Exercise: Among the lines below, count those with the word "seconds". Answer with the number only.

Supplied data:
□ □ □

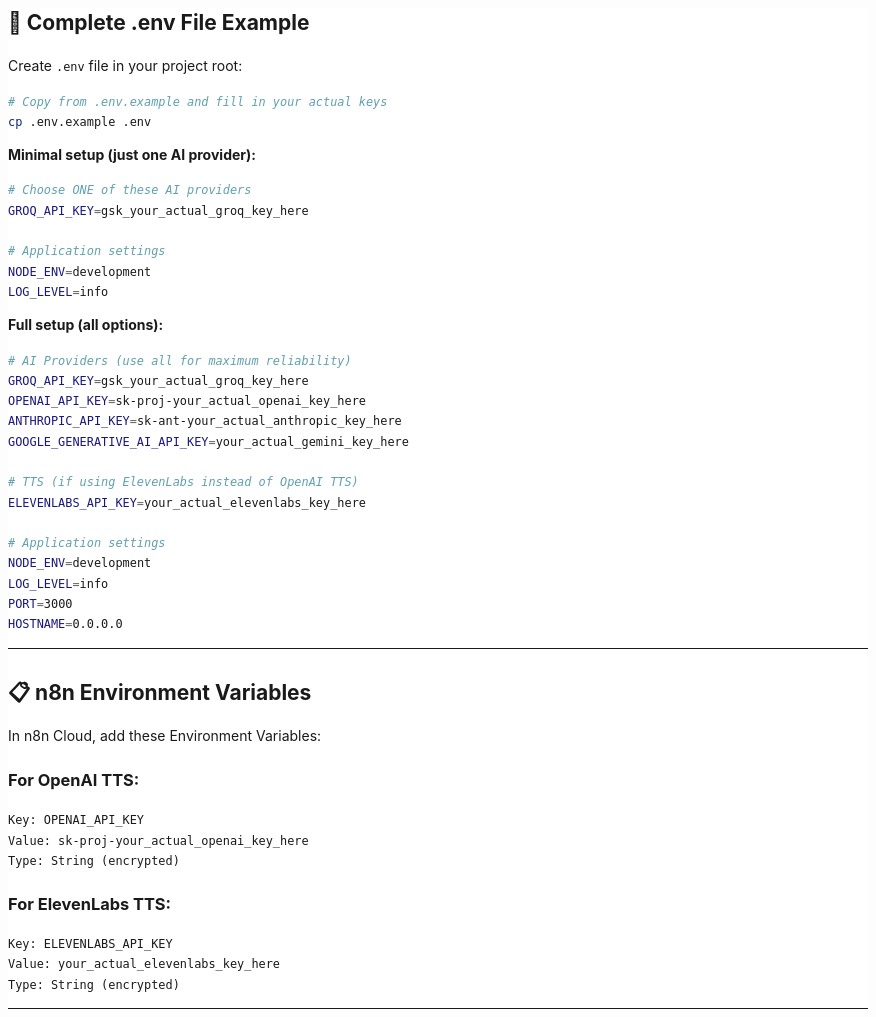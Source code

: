 ## 📁 **Complete .env File Example**

Create `.env` file in your project root:

```bash
# Copy from .env.example and fill in your actual keys
cp .env.example .env
```

**Minimal setup (just one AI provider):**
```bash
# Choose ONE of these AI providers
GROQ_API_KEY=gsk_your_actual_groq_key_here

# Application settings
NODE_ENV=development
LOG_LEVEL=info
```

**Full setup (all options):**
```bash
# AI Providers (use all for maximum reliability)
GROQ_API_KEY=gsk_your_actual_groq_key_here
OPENAI_API_KEY=sk-proj-your_actual_openai_key_here
ANTHROPIC_API_KEY=sk-ant-your_actual_anthropic_key_here
GOOGLE_GENERATIVE_AI_API_KEY=your_actual_gemini_key_here

# TTS (if using ElevenLabs instead of OpenAI TTS)
ELEVENLABS_API_KEY=your_actual_elevenlabs_key_here

# Application settings
NODE_ENV=development
LOG_LEVEL=info
PORT=3000
HOSTNAME=0.0.0.0
```

---

## 📋 **n8n Environment Variables**

In n8n Cloud, add these Environment Variables:

### **For OpenAI TTS:**
```
Key: OPENAI_API_KEY
Value: sk-proj-your_actual_openai_key_here
Type: String (encrypted)
```

### **For ElevenLabs TTS:**
```
Key: ELEVENLABS_API_KEY  
Value: your_actual_elevenlabs_key_here
Type: String (encrypted)
```

---
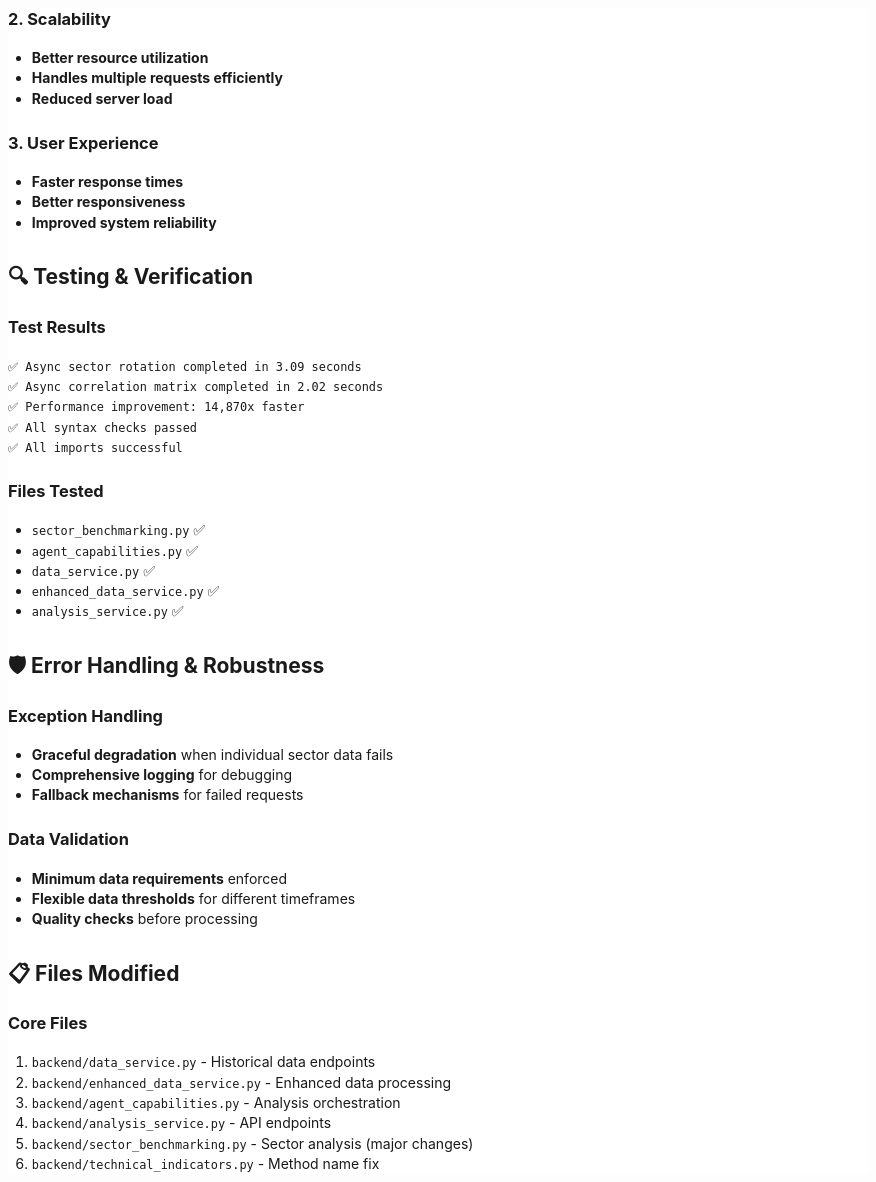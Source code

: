 ### 2. **Scalability**
- **Better resource utilization**
- **Handles multiple requests efficiently**
- **Reduced server load**

### 3. **User Experience**
- **Faster response times**
- **Better responsiveness**
- **Improved system reliability**

## 🔍 **Testing & Verification**

### Test Results
```
✅ Async sector rotation completed in 3.09 seconds
✅ Async correlation matrix completed in 2.02 seconds
✅ Performance improvement: 14,870x faster
✅ All syntax checks passed
✅ All imports successful
```

### Files Tested
- `sector_benchmarking.py` ✅
- `agent_capabilities.py` ✅
- `data_service.py` ✅
- `enhanced_data_service.py` ✅
- `analysis_service.py` ✅

## 🛡️ **Error Handling & Robustness**

### Exception Handling
- **Graceful degradation** when individual sector data fails
- **Comprehensive logging** for debugging
- **Fallback mechanisms** for failed requests

### Data Validation
- **Minimum data requirements** enforced
- **Flexible data thresholds** for different timeframes
- **Quality checks** before processing

## 📋 **Files Modified**

### Core Files
1. `backend/data_service.py` - Historical data endpoints
2. `backend/enhanced_data_service.py` - Enhanced data processing
3. `backend/agent_capabilities.py` - Analysis orchestration
4. `backend/analysis_service.py` - API endpoints
5. `backend/sector_benchmarking.py` - Sector analysis (major changes)
6. `backend/technical_indicators.py` - Method name fix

□ □ □

Problem solution: 2